[Data supplied]:
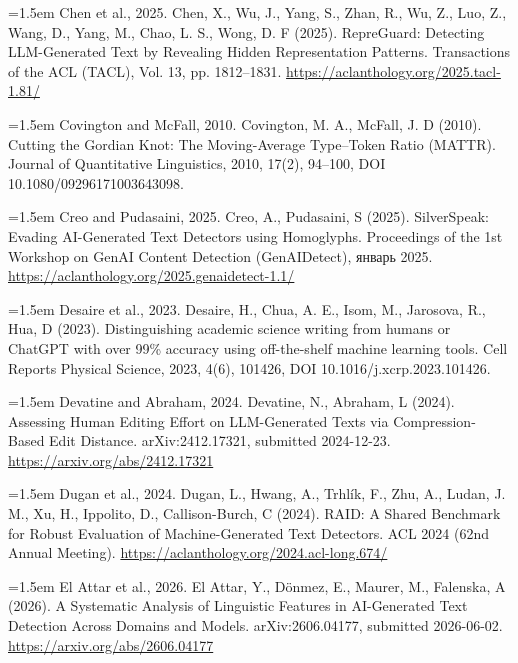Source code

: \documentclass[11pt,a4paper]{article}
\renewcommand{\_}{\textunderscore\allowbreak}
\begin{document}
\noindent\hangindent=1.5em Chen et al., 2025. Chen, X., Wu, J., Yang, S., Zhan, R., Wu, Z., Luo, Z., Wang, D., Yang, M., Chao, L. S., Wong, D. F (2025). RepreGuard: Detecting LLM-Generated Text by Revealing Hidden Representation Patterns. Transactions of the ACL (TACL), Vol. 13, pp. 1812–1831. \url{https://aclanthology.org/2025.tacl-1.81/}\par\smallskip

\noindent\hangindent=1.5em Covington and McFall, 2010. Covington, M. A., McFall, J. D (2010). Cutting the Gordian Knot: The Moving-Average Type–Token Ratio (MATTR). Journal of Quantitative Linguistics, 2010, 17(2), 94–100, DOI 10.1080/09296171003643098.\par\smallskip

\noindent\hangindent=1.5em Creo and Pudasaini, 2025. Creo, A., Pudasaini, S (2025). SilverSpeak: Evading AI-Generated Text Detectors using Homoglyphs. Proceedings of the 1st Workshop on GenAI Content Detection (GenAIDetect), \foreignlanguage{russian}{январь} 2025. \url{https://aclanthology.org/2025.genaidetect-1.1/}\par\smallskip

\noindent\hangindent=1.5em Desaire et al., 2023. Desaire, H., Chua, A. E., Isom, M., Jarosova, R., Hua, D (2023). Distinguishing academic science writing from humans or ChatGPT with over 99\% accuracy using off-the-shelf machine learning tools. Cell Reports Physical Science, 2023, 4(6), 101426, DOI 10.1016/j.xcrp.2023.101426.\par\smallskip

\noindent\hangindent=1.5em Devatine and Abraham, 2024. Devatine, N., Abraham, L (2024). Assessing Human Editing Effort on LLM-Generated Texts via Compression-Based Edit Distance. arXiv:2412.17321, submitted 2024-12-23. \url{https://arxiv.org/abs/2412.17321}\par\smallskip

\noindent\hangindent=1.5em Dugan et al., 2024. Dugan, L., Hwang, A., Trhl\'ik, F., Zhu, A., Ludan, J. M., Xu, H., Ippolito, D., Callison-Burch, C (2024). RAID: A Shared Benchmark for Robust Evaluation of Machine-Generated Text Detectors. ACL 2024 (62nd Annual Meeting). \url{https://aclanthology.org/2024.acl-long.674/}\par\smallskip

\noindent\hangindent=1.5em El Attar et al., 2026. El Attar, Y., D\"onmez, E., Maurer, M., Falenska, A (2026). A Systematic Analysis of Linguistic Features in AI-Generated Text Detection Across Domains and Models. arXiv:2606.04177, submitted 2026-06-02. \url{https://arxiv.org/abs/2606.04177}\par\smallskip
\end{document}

* * *

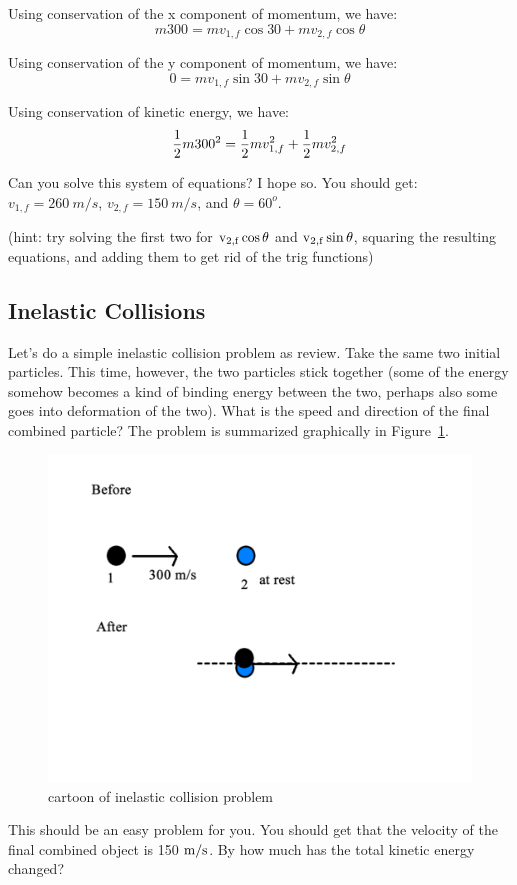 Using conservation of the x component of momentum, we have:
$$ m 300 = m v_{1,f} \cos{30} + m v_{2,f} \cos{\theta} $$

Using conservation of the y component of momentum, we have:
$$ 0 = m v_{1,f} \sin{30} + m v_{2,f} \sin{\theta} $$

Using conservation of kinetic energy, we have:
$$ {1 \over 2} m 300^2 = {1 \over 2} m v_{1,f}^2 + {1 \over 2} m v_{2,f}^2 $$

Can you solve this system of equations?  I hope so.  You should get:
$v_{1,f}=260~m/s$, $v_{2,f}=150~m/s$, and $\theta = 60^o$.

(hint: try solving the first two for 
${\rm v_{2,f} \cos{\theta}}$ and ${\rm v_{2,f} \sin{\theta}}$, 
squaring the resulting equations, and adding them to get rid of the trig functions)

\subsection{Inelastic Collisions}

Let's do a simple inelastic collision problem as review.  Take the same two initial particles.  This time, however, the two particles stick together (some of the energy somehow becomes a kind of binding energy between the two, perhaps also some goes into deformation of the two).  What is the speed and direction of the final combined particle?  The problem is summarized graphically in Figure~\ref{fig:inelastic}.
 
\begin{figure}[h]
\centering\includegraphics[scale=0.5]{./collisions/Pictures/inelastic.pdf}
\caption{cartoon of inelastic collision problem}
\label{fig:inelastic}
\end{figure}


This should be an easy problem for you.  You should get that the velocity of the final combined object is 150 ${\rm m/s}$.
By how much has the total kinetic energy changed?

...

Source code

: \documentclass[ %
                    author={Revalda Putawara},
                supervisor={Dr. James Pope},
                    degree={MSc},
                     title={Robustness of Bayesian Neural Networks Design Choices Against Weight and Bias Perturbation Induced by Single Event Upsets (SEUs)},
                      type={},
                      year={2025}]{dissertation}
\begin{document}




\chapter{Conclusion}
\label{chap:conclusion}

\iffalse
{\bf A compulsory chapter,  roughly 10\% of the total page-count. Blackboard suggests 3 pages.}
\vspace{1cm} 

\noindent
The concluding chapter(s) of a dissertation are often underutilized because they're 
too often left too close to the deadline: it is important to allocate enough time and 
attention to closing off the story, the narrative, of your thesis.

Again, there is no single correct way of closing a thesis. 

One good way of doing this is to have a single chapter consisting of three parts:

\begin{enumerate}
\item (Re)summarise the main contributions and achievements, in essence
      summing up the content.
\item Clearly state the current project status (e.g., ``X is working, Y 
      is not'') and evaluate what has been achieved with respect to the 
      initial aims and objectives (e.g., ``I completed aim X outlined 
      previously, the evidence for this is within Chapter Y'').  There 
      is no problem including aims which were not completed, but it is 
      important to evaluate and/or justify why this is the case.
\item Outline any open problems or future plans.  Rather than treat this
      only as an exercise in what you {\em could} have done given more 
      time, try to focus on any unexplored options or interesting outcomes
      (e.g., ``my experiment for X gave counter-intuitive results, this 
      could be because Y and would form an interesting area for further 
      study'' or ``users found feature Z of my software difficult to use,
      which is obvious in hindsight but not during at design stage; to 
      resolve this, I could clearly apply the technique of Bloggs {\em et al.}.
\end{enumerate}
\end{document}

[Activity]: Copy word for word the stretch of entries above from the line that has "is no problem" through the line that has "time, try to", both ends included, and nothing outside it.

[Expected answer]:
      is no problem including aims which were not completed, but it is 
      important to evaluate and/or justify why this is the case.
\item Outline any open problems or future plans.  Rather than treat this
      only as an exercise in what you {\em could} have done given more 
      time, try to focus on any unexplored options or interesting outcomes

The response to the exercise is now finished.